非常に今更感はあるのですが、「一部門、固定係数生産関数による日本経済の現状の分析の試み(その1、その2)」(労働、社会問題)*1において指摘していないこのモデルの重要な特性は、「労働力の再生産」、つまり出生・死亡を通じた(労働力)人口の変動が経済モデルの中で明示的に組み込まれていることですね。人口減少社会の中では、こうした特性を持つモデルの構築は、もしかしたら、結構重要なポイントなのかもしれない、と今更ながら思っているわけです。(ここでは、ハロッド・ドーマー型の生産関数を用いた試み、という点が強調されていますが、必ずしもそれに拘らないモデル構築も可能かもしれない。)
このモデルでは、総需要が出生に影響を及ぼすが、これは現実にも妥当する。例えば、近年の若年層での非正規雇用の拡大・低所得層の構成比の高まりは、これらの層の婚姻が困難になることを通じて出生率にも負の影響を与えている。逆に、総需要が拡大し労働需要が増加すれば、これらの層の期待所得を高めることで婚姻数を増加させ、出生率にプラスの効果を与える。

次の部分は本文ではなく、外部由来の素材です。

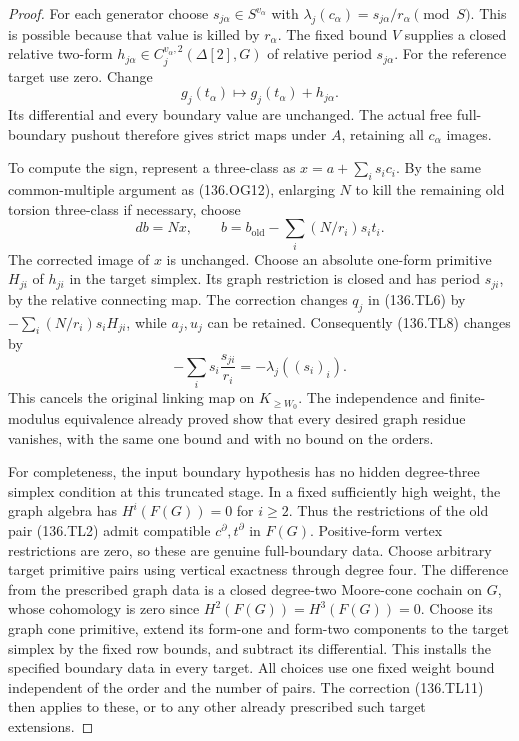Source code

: \begin{proof}
For each generator choose \(s_{j\alpha}\in S^{v_\alpha}\)
with
\(\lambda_j(c_\alpha)=s_{j\alpha}/r_\alpha\pmod S\).
This is possible because that value is killed by \(r_\alpha\).
The fixed bound \(V\) supplies a closed relative two-form
\(h_{j\alpha}\in C_j^{v_\alpha,2}(\Delta[2],G)\)
of relative period \(s_{j\alpha}\).  For the reference
target use zero.  Change
\[
                   g_j(t_\alpha)\longmapsto
                                 g_j(t_\alpha)+h_{j\alpha}.
                                                               \tag{136.TL11}
\]
Its differential and every boundary value are unchanged.
The actual free full-boundary pushout therefore gives strict
maps under \(A\), retaining all \(c_\alpha\) images.

To compute the sign, represent a three-class as
\(x=a+\sum_i s_i c_i\).  By the same common-multiple
argument as (136.OG12), enlarging \(N\) to kill the
remaining old torsion three-class if necessary, choose
\[
               db=Nx,\qquad
               b=b_{\mathrm{old}}-
                            \sum_i(N/r_i)s_i t_i.
                                                               \tag{136.TL12}
\]
The corrected image of \(x\) is unchanged.  Choose an
absolute one-form primitive \(H_{ji}\) of \(h_{ji}\)
in the target simplex.  Its graph restriction is closed and
has period \(s_{ji}\), by the relative connecting map.
The correction changes \(q_j\) in (136.TL6) by
\(-\sum_i(N/r_i)s_i H_{ji}\), while \(a_j,u_j\)
can be retained.  Consequently (136.TL8) changes by
\[
                    -\sum_i s_i\frac{s_{ji}}{r_i}
                       =-\lambda_j((s_i)_i).
                                                               \tag{136.TL13}
\]
This cancels the original linking map on \(K_{\geq W_0}\).
The independence and finite-modulus equivalence already proved
show that every desired graph residue vanishes, with the same
one bound and with no bound on the orders.

For completeness, the input boundary hypothesis has no hidden
degree-three simplex condition at this truncated stage.  In a
fixed sufficiently high weight, the graph algebra has
\(H^i(F(G))=0\) for \(i\geq2\).  Thus the restrictions
of the old pair (136.TL2) admit compatible \(c^\partial,t^\partial\)
in \(F(G)\).  Positive-form vertex restrictions are zero,
so these are genuine full-boundary data.  Choose arbitrary
target primitive pairs using vertical exactness through degree
four.  The difference from the prescribed graph data is a
closed degree-two Moore-cone cochain on \(G\), whose
cohomology is zero since \(H^2(F(G))=H^3(F(G))=0\).
Choose its graph cone primitive, extend its form-one and
form-two components to the target simplex by the fixed row
bounds, and subtract its differential.  This installs the
specified boundary data in every target.  All choices use one
fixed weight bound independent of the order and the number
of pairs.  The correction (136.TL11) then applies to these,
or to any other already prescribed such target extensions.
\end{proof}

このようなモデルを通じた議論は、経済学と社会政策論の間のギャップを繋ぐものになるかもしれない。経済モデルに基づく科学的議論の観点からみると、社会政策論の中の「べき論」には科学的根拠がみあたらない。これがひいては、パターナリズム批判にも結びつく。一方、経済モデルの「仮定」に対する批判は、単純化されたモデルによる分析の有用性をも不当に疎外してしまう。このような齟齬というか議論の噛み合わなさにはうんざりするが、こうしたちょっとした努力で日々の不毛な議論を幾分でも改善する余地があるのかもしれない。例えば、「生活全般の改善、充実を図るためには、経済成長いらね」といったような議論の不毛さも、こうした工夫でよりわかりやすくなるかも。*2
(追記)備忘録としてのメモ。古典派と新古典派の違いは、前者が労働価値=価格との考え方をとるのに対し、後者は限界効用=価格との考え方をとる点。後者は、市場の均衡を重視するという意味において市場主義的であるが、前者の労働価値説の観点に立てば、価値の源泉を市場の均衡に置くのではなく、本モデルに適用されているような「労働力の再生産」に置くことも可能である。つまり、市場競争によって全ての価値が決まるべきではなく、物(商品)には普遍的な価値が宿り、それをもって人間の生命の循環が維持され得るとの見方。「フェア・トレード」や「スロー・ライフ」といった考え方も、これに繋がるもののように思う。また、この様な考え方から「市場原理主義」を批判する向きには、人口減少社会という現実は追い風となる。「市場原理主義」を批判する向きとしては、格差の存在や、マクロ的な観点(ケインズ失業)から入るのが王道のようにも思われるが、仮にこのような体裁をとったとしても、その底流に、このような(ある意味マルクス的とも言える)物の見方が潜んでいる場合もある。